▸ REQUIRED WORK
Write out all the entries word for word and omit any pictures.

▸ Stored dataset items

☆ ☆ ☆

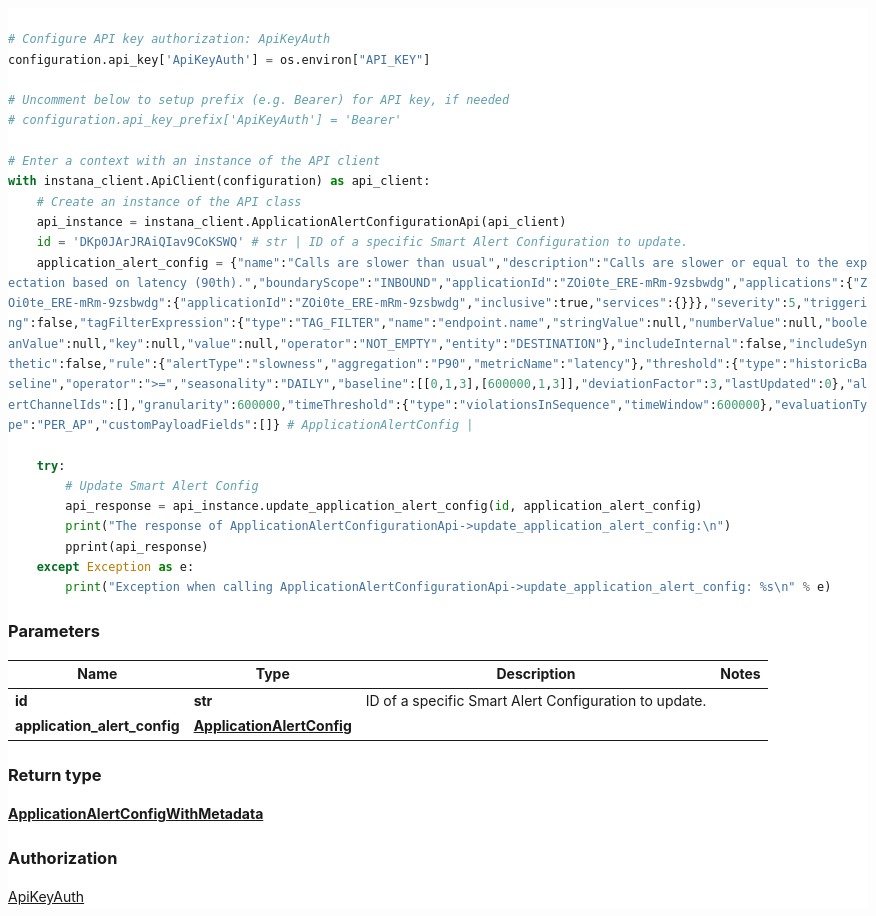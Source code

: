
 ```python

# Configure API key authorization: ApiKeyAuth
configuration.api_key['ApiKeyAuth'] = os.environ["API_KEY"]

# Uncomment below to setup prefix (e.g. Bearer) for API key, if needed
# configuration.api_key_prefix['ApiKeyAuth'] = 'Bearer'

# Enter a context with an instance of the API client
with instana_client.ApiClient(configuration) as api_client:
    # Create an instance of the API class
    api_instance = instana_client.ApplicationAlertConfigurationApi(api_client)
    id = 'DKp0JArJRAiQIav9CoKSWQ' # str | ID of a specific Smart Alert Configuration to update.
    application_alert_config = {"name":"Calls are slower than usual","description":"Calls are slower or equal to the expectation based on latency (90th).","boundaryScope":"INBOUND","applicationId":"ZOi0te_ERE-mRm-9zsbwdg","applications":{"ZOi0te_ERE-mRm-9zsbwdg":{"applicationId":"ZOi0te_ERE-mRm-9zsbwdg","inclusive":true,"services":{}}},"severity":5,"triggering":false,"tagFilterExpression":{"type":"TAG_FILTER","name":"endpoint.name","stringValue":null,"numberValue":null,"booleanValue":null,"key":null,"value":null,"operator":"NOT_EMPTY","entity":"DESTINATION"},"includeInternal":false,"includeSynthetic":false,"rule":{"alertType":"slowness","aggregation":"P90","metricName":"latency"},"threshold":{"type":"historicBaseline","operator":">=","seasonality":"DAILY","baseline":[[0,1,3],[600000,1,3]],"deviationFactor":3,"lastUpdated":0},"alertChannelIds":[],"granularity":600000,"timeThreshold":{"type":"violationsInSequence","timeWindow":600000},"evaluationType":"PER_AP","customPayloadFields":[]} # ApplicationAlertConfig | 

    try:
        # Update Smart Alert Config
        api_response = api_instance.update_application_alert_config(id, application_alert_config)
        print("The response of ApplicationAlertConfigurationApi->update_application_alert_config:\n")
        pprint(api_response)
    except Exception as e:
        print("Exception when calling ApplicationAlertConfigurationApi->update_application_alert_config: %s\n" % e)
```



### Parameters


Name | Type | Description  | Notes
------------- | ------------- | ------------- | -------------
 **id** | **str**| ID of a specific Smart Alert Configuration to update. | 
 **application_alert_config** | [**ApplicationAlertConfig**](ApplicationAlertConfig.md)|  | 

### Return type

[**ApplicationAlertConfigWithMetadata**](ApplicationAlertConfigWithMetadata.md)

### Authorization

[ApiKeyAuth](../README.md#ApiKeyAuth)
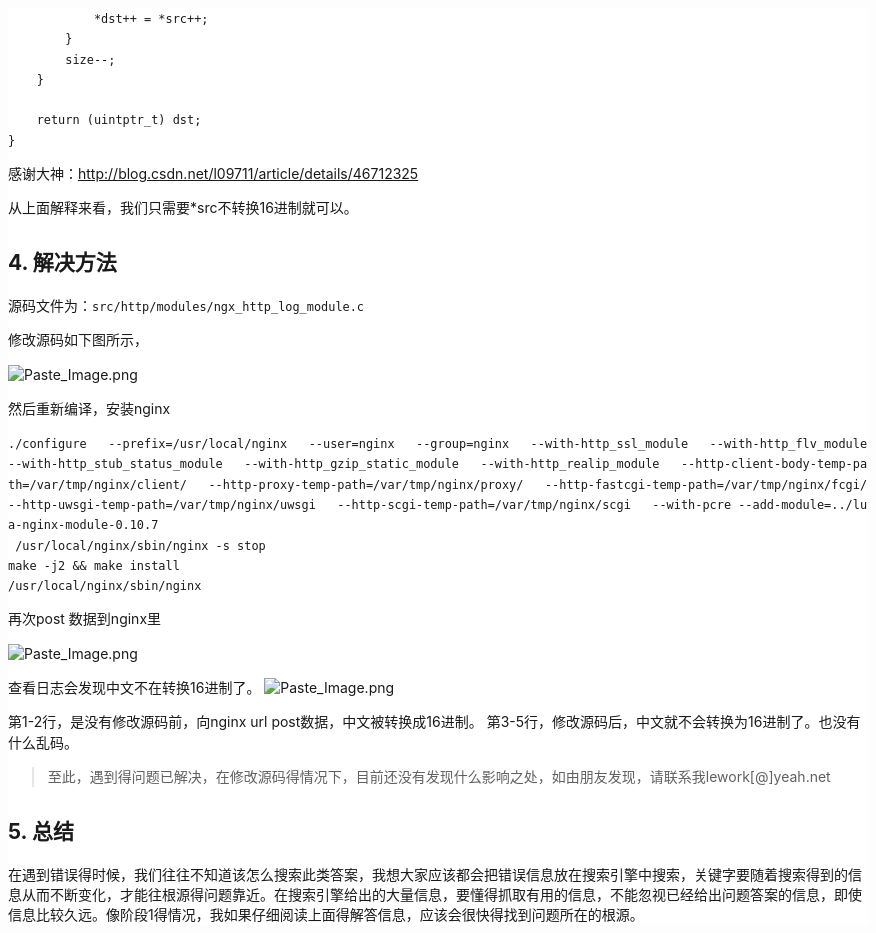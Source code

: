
 ```
            *dst++ = *src++;
        }
        size--;
    }

    return (uintptr_t) dst;
}
```

感谢大神：http://blog.csdn.net/l09711/article/details/46712325

从上面解释来看，我们只需要*src不转换16进制就可以。

## 4. 解决方法

源码文件为：`src/http/modules/ngx_http_log_module.c`

修改源码如下图所示，

![Paste_Image.png](http://upload-images.jianshu.io/upload_images/3629406-780384b318f0b920.png?imageMogr2/auto-orient/strip%7CimageView2/2/w/1240)


然后重新编译，安装nginx
```
./configure   --prefix=/usr/local/nginx   --user=nginx   --group=nginx   --with-http_ssl_module   --with-http_flv_module   --with-http_stub_status_module   --with-http_gzip_static_module   --with-http_realip_module   --http-client-body-temp-path=/var/tmp/nginx/client/   --http-proxy-temp-path=/var/tmp/nginx/proxy/   --http-fastcgi-temp-path=/var/tmp/nginx/fcgi/   --http-uwsgi-temp-path=/var/tmp/nginx/uwsgi   --http-scgi-temp-path=/var/tmp/nginx/scgi   --with-pcre --add-module=../lua-nginx-module-0.10.7
 /usr/local/nginx/sbin/nginx -s stop
make -j2 && make install
/usr/local/nginx/sbin/nginx
```

再次post 数据到nginx里

![Paste_Image.png](http://upload-images.jianshu.io/upload_images/3629406-39914a00031a685e.png?imageMogr2/auto-orient/strip%7CimageView2/2/w/1240)

查看日志会发现中文不在转换16进制了。
![Paste_Image.png](http://upload-images.jianshu.io/upload_images/3629406-917ef01b22b63f06.png?imageMogr2/auto-orient/strip%7CimageView2/2/w/1240)

第1-2行，是没有修改源码前，向nginx url post数据，中文被转换成16进制。
第3-5行，修改源码后，中文就不会转换为16进制了。也没有什么乱码。

> 至此，遇到得问题已解决，在修改源码得情况下，目前还没有发现什么影响之处，如由朋友发现，请联系我lework[@]yeah.net

## 5. 总结

在遇到错误得时候，我们往往不知道该怎么搜索此类答案，我想大家应该都会把错误信息放在搜索引擎中搜索，关键字要随着搜索得到的信息从而不断变化，才能往根源得问题靠近。在搜索引擎给出的大量信息，要懂得抓取有用的信息，不能忽视已经给出问题答案的信息，即使信息比较久远。像阶段1得情况，我如果仔细阅读上面得解答信息，应该会很快得找到问题所在的根源。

☆ ☆ ☆

▸ SOLUTION TO THIS EXERCISE
Source code

:
 ```python

# Configure API key authorization: ApiKeyAuth
configuration.api_key['ApiKeyAuth'] = os.environ["API_KEY"]

# Uncomment below to setup prefix (e.g. Bearer) for API key, if needed
# configuration.api_key_prefix['ApiKeyAuth'] = 'Bearer'

# Enter a context with an instance of the API client
with instana_client.ApiClient(configuration) as api_client:
    # Create an instance of the API class
    api_instance = instana_client.ApplicationAlertConfigurationApi(api_client)
    id = 'DKp0JArJRAiQIav9CoKSWQ' # str | ID of a specific Smart Alert Configuration to update.
    application_alert_config = {"name":"Calls are slower than usual","description":"Calls are slower or equal to the expectation based on latency (90th).","boundaryScope":"INBOUND","applicationId":"ZOi0te_ERE-mRm-9zsbwdg","applications":{"ZOi0te_ERE-mRm-9zsbwdg":{"applicationId":"ZOi0te_ERE-mRm-9zsbwdg","inclusive":true,"services":{}}},"severity":5,"triggering":false,"tagFilterExpression":{"type":"TAG_FILTER","name":"endpoint.name","stringValue":null,"numberValue":null,"booleanValue":null,"key":null,"value":null,"operator":"NOT_EMPTY","entity":"DESTINATION"},"includeInternal":false,"includeSynthetic":false,"rule":{"alertType":"slowness","aggregation":"P90","metricName":"latency"},"threshold":{"type":"historicBaseline","operator":">=","seasonality":"DAILY","baseline":[[0,1,3],[600000,1,3]],"deviationFactor":3,"lastUpdated":0},"alertChannelIds":[],"granularity":600000,"timeThreshold":{"type":"violationsInSequence","timeWindow":600000},"evaluationType":"PER_AP","customPayloadFields":[]} # ApplicationAlertConfig | 

    try:
        # Update Smart Alert Config
        api_response = api_instance.update_application_alert_config(id, application_alert_config)
        print("The response of ApplicationAlertConfigurationApi->update_application_alert_config:\n")
        pprint(api_response)
    except Exception as e:
        print("Exception when calling ApplicationAlertConfigurationApi->update_application_alert_config: %s\n" % e)
```



### Parameters


Name | Type | Description  | Notes
------------- | ------------- | ------------- | -------------
 **id** | **str**| ID of a specific Smart Alert Configuration to update. | 
 **application_alert_config** | [**ApplicationAlertConfig**](ApplicationAlertConfig.md)|  | 

### Return type

[**ApplicationAlertConfigWithMetadata**](ApplicationAlertConfigWithMetadata.md)

### Authorization

[ApiKeyAuth](../README.md#ApiKeyAuth)
Source code

:
 ```
            *dst++ = *src++;
        }
        size--;
    }

    return (uintptr_t) dst;
}
```

感谢大神：http://blog.csdn.net/l09711/article/details/46712325

从上面解释来看，我们只需要*src不转换16进制就可以。

## 4. 解决方法

源码文件为：`src/http/modules/ngx_http_log_module.c`

修改源码如下图所示，

![Paste_Image.png](http://upload-images.jianshu.io/upload_images/3629406-780384b318f0b920.png?imageMogr2/auto-orient/strip%7CimageView2/2/w/1240)


然后重新编译，安装nginx
```
./configure   --prefix=/usr/local/nginx   --user=nginx   --group=nginx   --with-http_ssl_module   --with-http_flv_module   --with-http_stub_status_module   --with-http_gzip_static_module   --with-http_realip_module   --http-client-body-temp-path=/var/tmp/nginx/client/   --http-proxy-temp-path=/var/tmp/nginx/proxy/   --http-fastcgi-temp-path=/var/tmp/nginx/fcgi/   --http-uwsgi-temp-path=/var/tmp/nginx/uwsgi   --http-scgi-temp-path=/var/tmp/nginx/scgi   --with-pcre --add-module=../lua-nginx-module-0.10.7
 /usr/local/nginx/sbin/nginx -s stop
make -j2 && make install
/usr/local/nginx/sbin/nginx
```

再次post 数据到nginx里

![Paste_Image.png](http://upload-images.jianshu.io/upload_images/3629406-39914a00031a685e.png?imageMogr2/auto-orient/strip%7CimageView2/2/w/1240)

查看日志会发现中文不在转换16进制了。
![Paste_Image.png](http://upload-images.jianshu.io/upload_images/3629406-917ef01b22b63f06.png?imageMogr2/auto-orient/strip%7CimageView2/2/w/1240)

第1-2行，是没有修改源码前，向nginx url post数据，中文被转换成16进制。
第3-5行，修改源码后，中文就不会转换为16进制了。也没有什么乱码。

> 至此，遇到得问题已解决，在修改源码得情况下，目前还没有发现什么影响之处，如由朋友发现，请联系我lework[@]yeah.net

## 5. 总结

在遇到错误得时候，我们往往不知道该怎么搜索此类答案，我想大家应该都会把错误信息放在搜索引擎中搜索，关键字要随着搜索得到的信息从而不断变化，才能往根源得问题靠近。在搜索引擎给出的大量信息，要懂得抓取有用的信息，不能忽视已经给出问题答案的信息，即使信息比较久远。像阶段1得情况，我如果仔细阅读上面得解答信息，应该会很快得找到问题所在的根源。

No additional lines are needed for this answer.